# Task brief
Wherever the string "main" appears in the records, return the line that holds it.

(Given information)

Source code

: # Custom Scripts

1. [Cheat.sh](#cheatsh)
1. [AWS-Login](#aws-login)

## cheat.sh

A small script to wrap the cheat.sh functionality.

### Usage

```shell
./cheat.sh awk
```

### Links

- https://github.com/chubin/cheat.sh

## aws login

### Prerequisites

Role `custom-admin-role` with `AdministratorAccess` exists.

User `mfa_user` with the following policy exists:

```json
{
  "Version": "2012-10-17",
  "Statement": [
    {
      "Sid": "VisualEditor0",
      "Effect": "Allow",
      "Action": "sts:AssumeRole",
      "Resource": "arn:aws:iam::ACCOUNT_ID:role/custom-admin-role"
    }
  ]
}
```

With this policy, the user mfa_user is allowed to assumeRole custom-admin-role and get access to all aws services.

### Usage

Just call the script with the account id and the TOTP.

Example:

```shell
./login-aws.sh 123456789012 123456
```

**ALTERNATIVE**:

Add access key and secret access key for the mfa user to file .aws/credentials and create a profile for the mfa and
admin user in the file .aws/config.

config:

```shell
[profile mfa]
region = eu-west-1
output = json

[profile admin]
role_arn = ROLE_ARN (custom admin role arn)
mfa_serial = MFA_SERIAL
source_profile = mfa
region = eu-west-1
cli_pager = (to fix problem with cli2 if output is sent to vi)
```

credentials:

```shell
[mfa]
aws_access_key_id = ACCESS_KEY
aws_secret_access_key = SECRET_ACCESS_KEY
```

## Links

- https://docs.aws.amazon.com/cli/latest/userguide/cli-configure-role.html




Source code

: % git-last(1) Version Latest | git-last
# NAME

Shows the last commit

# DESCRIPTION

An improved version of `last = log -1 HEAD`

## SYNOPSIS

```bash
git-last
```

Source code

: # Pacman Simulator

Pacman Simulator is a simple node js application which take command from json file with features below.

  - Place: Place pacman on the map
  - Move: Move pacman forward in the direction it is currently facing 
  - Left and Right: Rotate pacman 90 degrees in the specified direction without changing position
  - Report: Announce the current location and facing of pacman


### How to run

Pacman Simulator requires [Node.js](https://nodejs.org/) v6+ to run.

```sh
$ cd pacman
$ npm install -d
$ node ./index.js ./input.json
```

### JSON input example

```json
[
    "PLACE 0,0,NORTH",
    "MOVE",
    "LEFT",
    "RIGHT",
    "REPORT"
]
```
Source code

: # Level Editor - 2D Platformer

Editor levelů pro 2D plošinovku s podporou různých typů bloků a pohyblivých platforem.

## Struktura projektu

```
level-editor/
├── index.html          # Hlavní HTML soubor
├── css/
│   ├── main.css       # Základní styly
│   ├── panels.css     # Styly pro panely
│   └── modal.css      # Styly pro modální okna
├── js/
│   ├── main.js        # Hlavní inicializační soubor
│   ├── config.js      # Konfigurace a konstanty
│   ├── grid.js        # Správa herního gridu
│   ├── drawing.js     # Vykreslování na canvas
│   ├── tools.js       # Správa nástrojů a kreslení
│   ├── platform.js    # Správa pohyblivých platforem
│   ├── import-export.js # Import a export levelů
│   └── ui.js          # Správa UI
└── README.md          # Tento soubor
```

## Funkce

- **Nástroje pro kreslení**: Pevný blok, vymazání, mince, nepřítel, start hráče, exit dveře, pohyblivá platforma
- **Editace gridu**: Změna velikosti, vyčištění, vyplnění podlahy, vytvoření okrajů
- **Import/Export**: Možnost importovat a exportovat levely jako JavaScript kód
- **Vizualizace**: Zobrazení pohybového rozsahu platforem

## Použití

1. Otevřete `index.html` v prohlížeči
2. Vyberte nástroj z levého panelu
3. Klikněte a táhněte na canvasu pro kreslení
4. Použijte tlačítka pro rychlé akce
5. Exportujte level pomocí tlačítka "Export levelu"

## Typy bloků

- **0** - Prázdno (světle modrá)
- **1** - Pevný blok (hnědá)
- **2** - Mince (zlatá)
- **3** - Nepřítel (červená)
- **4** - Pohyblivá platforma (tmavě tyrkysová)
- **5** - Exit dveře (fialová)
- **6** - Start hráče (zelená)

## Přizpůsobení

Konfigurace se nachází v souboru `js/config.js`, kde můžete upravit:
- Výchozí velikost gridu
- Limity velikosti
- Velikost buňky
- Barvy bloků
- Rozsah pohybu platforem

(End Given information)

# Expected output
│   ├── main.css       # Základní styly
│   ├── main.js        # Hlavní inicializační soubor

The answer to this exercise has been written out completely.